Tuesday, August 23, 2005

China I: Achter de economische groei


China mag dan een ongekende economische groei doormaken, dat kan niet verhullen dat de meeste Chinezen nog steeds in grote armoede leven. De vele fietsen in de straten van Beijing maken dat direct duidelijk, net als de afgeladen versleten stadsbussen. Voor ons heeft een fiets in het straatbeeld iets vertrouwds, maar voor de meeste Beijingers is het het enige vervoers- en transportmiddel. En dat ondanks de enorme toename van het autoverkeer. De armoede is duidelijker buiten de hoofdwegen in Hutongs (tenminste, de Hutongs die niet voor de toeristen 'opgeknapt' zijn): modderige straten, mensen zittend in deurposten, afbraakhuisjes waar hele gezinnen op een paar vierkante meter blijken te wonen.

Buiten de, zeg maar toeristische gebieden is het nog schrijnender. Je ziet het vooral op reis, vanuit de trein of de auto, wanneer het platteland wordt doorkruist (en dat gaat om het platteland rond de stedelijke, niet- afgelegen gebieden). Een boer die zijn koe uitlaat, ezels voor de kar, of mannen die zelf de kar trekken. De mensen hebben een dak boven hun hoofd, maar een groot aantal leeft nog in dezelfde soort 'huizen' als tweeduizend jaar geleden. Van klei en aarde, of uitgehouwen grotwoningen. Riolering en stromend water is lang niet altijd aanwezig is, koken gaat op een potkacheltje met kolen. Alles is stoffig, vies en modderig. De gezichten van de mensen verraden het harde leven. Hier woont niemand die in korte tijd veel verdiend heeft.
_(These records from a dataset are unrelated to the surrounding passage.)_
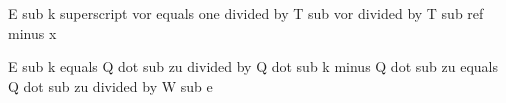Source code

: E sub k superscript vor equals one divided by T sub vor divided by T sub ref minus x

E sub k equals Q dot sub zu divided by Q dot sub k minus Q dot sub zu equals Q dot sub zu divided by W sub e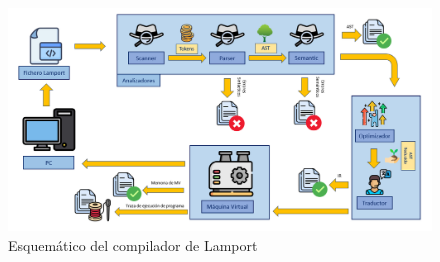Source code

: \begin{figure}[h]
    \includegraphics[width=\linewidth]{images/lmp/lmp_resume.png}
    \caption{Esquemático del compilador de Lamport}
    \label{fig:lmpresume}
\end{figure}




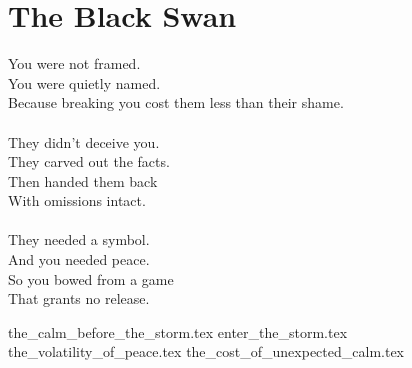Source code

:\part{The Black Swan}

\vfill

\begin{flushright}
    \Large
    You were not framed.\\
    You were quietly named.\\
    Because breaking you cost them less than their shame.\\
    \ \\
    They didn’t deceive you.\\
    They carved out the facts.\\
    Then handed them back \\
    With omissions intact.\\
    \ \\
    They needed a symbol.\\
    And you needed peace.\\
    So you bowed from a game\\
    That grants no release.\\
\end{flushright}

{the_calm_before_the_storm.tex}
{enter_the_storm.tex}
{the_volatility_of_peace.tex}
{the_cost_of_unexpected_calm.tex}
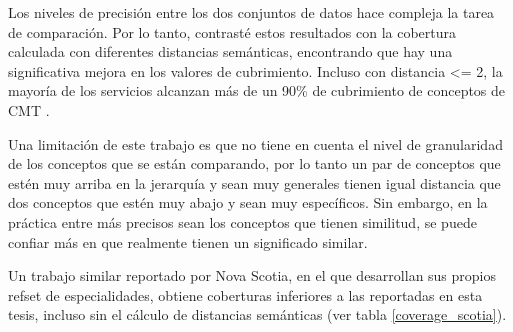 Los niveles de precisión entre los dos conjuntos de datos hace compleja la tarea de comparación. Por lo tanto, contrasté estos resultados con la cobertura calculada con diferentes distancias semánticas, encontrando que hay una significativa mejora en los valores de cubrimiento. Incluso con distancia \textless= 2,  la mayoría de los servicios alcanzan más de un 90\% de cubrimiento de conceptos de \acrshort{CMT} .

Una limitación de este trabajo es que  no tiene en cuenta el nivel de granularidad de los conceptos que se están comparando, por lo tanto un par de conceptos que estén muy arriba en la jerarquía y sean muy generales tienen igual distancia que dos conceptos que estén muy abajo y sean muy específicos. Sin embargo, en la práctica entre más precisos sean los conceptos que tienen similitud, se puede confiar más en que realmente tienen un significado similar.

Un trabajo similar reportado por Nova Scotia\cite{nova}, en el que desarrollan sus propios {\acrshort{refset}} de especialidades, obtiene coberturas inferiores a las reportadas en esta tesis, incluso sin el cálculo de distancias semánticas (ver tabla \ref{coverage_scotia}). 

\begin{table}
 \caption{Comparación de la cobertura de las especialidades del HIBA vs Nova Scotia }
  \label{coverage_scotia}
\end{table}

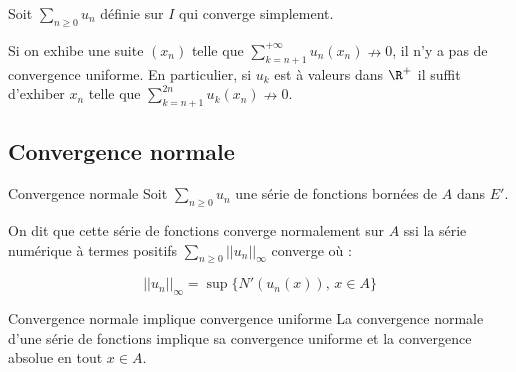 \begin{proposition}{}{}
    Soit $\sum_{n \geqslant 0} u_n$ définie sur $I$ qui converge simplement. 

    Si on exhibe une suite $(x_n)$ telle que $\displaystyle \sum_{k = n + 1 }^{+ \infty  } u_n(x_n) \nrightarrow 0$,
    il n'y a pas de convergence uniforme. En particulier, si $u_k$ est à valeurs dans $\R^+$ il suffit 
    d'exhiber $x_n$ telle que $\displaystyle \sum_{k = n + 1}^{2n} u_k(x_n) \nrightarrow 0$.
\end{proposition}

\subsection{Convergence normale}

\begin{definition}{Convergence normale}{}
    Soit $\displaystyle \sum_{n \geqslant 0} u_n$ une série de fonctions bornées de $A$ dans $E'$.

    On dit que cette série de fonctions converge normalement sur $A$ ssi la série numérique 
    à termes positifs $\displaystyle \sum_{n \geqslant 0} || u_n ||_{\infty}$ converge où :

    \[||u_n||_{\infty} = \sup\{ N'(u_n(x)), \, x \in A \}\]
\end{definition}

\begin{theoreme}{Convergence normale implique convergence uniforme}{}
    La convergence normale d'une série de fonctions implique sa convergence uniforme et la convergence 
    absolue en tout $x \in A$. 
\end{theoreme}


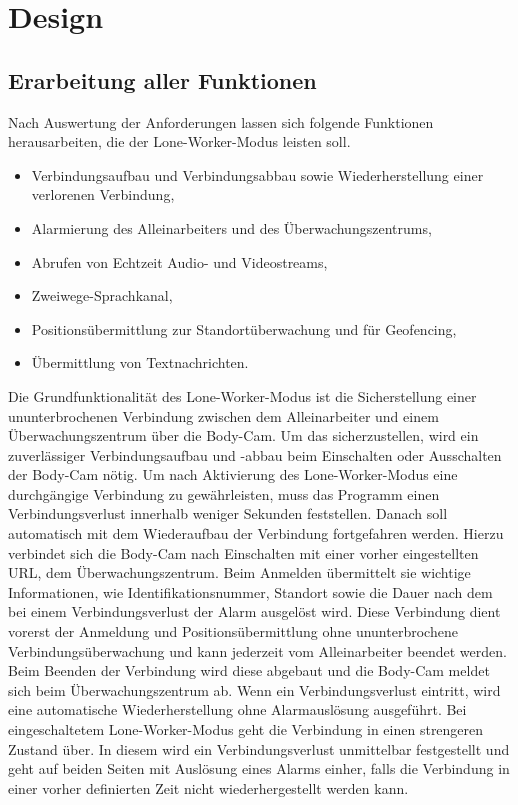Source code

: \documentclass[thesis.tex]{subfiles}
\begin{document}
\chapter{Design}\label{chap:design}

\section{Erarbeitung aller Funktionen}\label{chap:funktionen}
Nach Auswertung der Anforderungen lassen sich folgende Funktionen herausarbeiten, die der Lone-Worker-Modus leisten soll.
\begin{itemize}
    \item Verbindungsaufbau und Verbindungsabbau sowie Wiederherstellung einer verlorenen Verbindung,
    \item Alarmierung des Alleinarbeiters und des Überwachungszentrums,
    \item Abrufen von Echtzeit Audio- und Videostreams,
    \item Zweiwege-Sprachkanal,
    \item Positionsübermittlung zur Standortüberwachung und für Geofencing,
    \item Übermittlung von Textnachrichten.
\end{itemize}

Die Grundfunktionalität des Lone-Worker-Modus ist die Sicherstellung einer ununterbrochenen Verbindung zwischen dem Alleinarbeiter und einem Überwachungszentrum über die Body-Cam.
Um das sicherzustellen, wird ein zuverlässiger Verbindungsaufbau und -abbau beim Einschalten oder Ausschalten der Body-Cam nötig.
Um nach Aktivierung des Lone-Worker-Modus eine durchgängige Verbindung zu gewährleisten, muss das Programm einen Verbindungsverlust innerhalb weniger Sekunden feststellen.
Danach soll automatisch mit dem Wiederaufbau der Verbindung fortgefahren werden.
Hierzu verbindet sich die Body-Cam nach Einschalten mit einer vorher eingestellten URL, dem Überwachungszentrum.
Beim Anmelden übermittelt sie wichtige Informationen, wie Identifikationsnummer, Standort sowie die Dauer nach dem bei einem Verbindungsverlust der Alarm ausgelöst wird.
Diese Verbindung dient vorerst der Anmeldung und Positionsübermittlung ohne ununterbrochene Verbindungsüberwachung und kann jederzeit vom Alleinarbeiter beendet werden.
Beim Beenden der Verbindung wird diese abgebaut und die Body-Cam meldet sich beim Überwachungszentrum ab.
Wenn ein Verbindungsverlust eintritt, wird eine automatische Wiederherstellung ohne Alarmauslösung ausgeführt.
Bei eingeschaltetem Lone-Worker-Modus geht die Verbindung in einen strengeren Zustand über.
In diesem wird ein Verbindungsverlust unmittelbar festgestellt und geht auf beiden Seiten mit Auslösung eines Alarms einher, falls die Verbindung in einer vorher definierten Zeit nicht wiederhergestellt werden kann.
\end{document}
Toch, in bijna alle huisjes is een televisie, en die staat altijd aan. Er wordt ontzettend veel gebouwd, opgeknapt. Dat wil zeggen er zijn veel bouwputten, echt gewerkt lijkt er niet te worden. Voorlopig is de economische 'boom' vooral een facade van de armoede die er in China wel degelijk is. Terug in Hong Kong werd dat beeld nog duidelijker: alles schoon, luxe en ge-airconditioned (en koud dus). Totdat we thuis kwamen, want daar heerste na twee weken de vochtschimmel.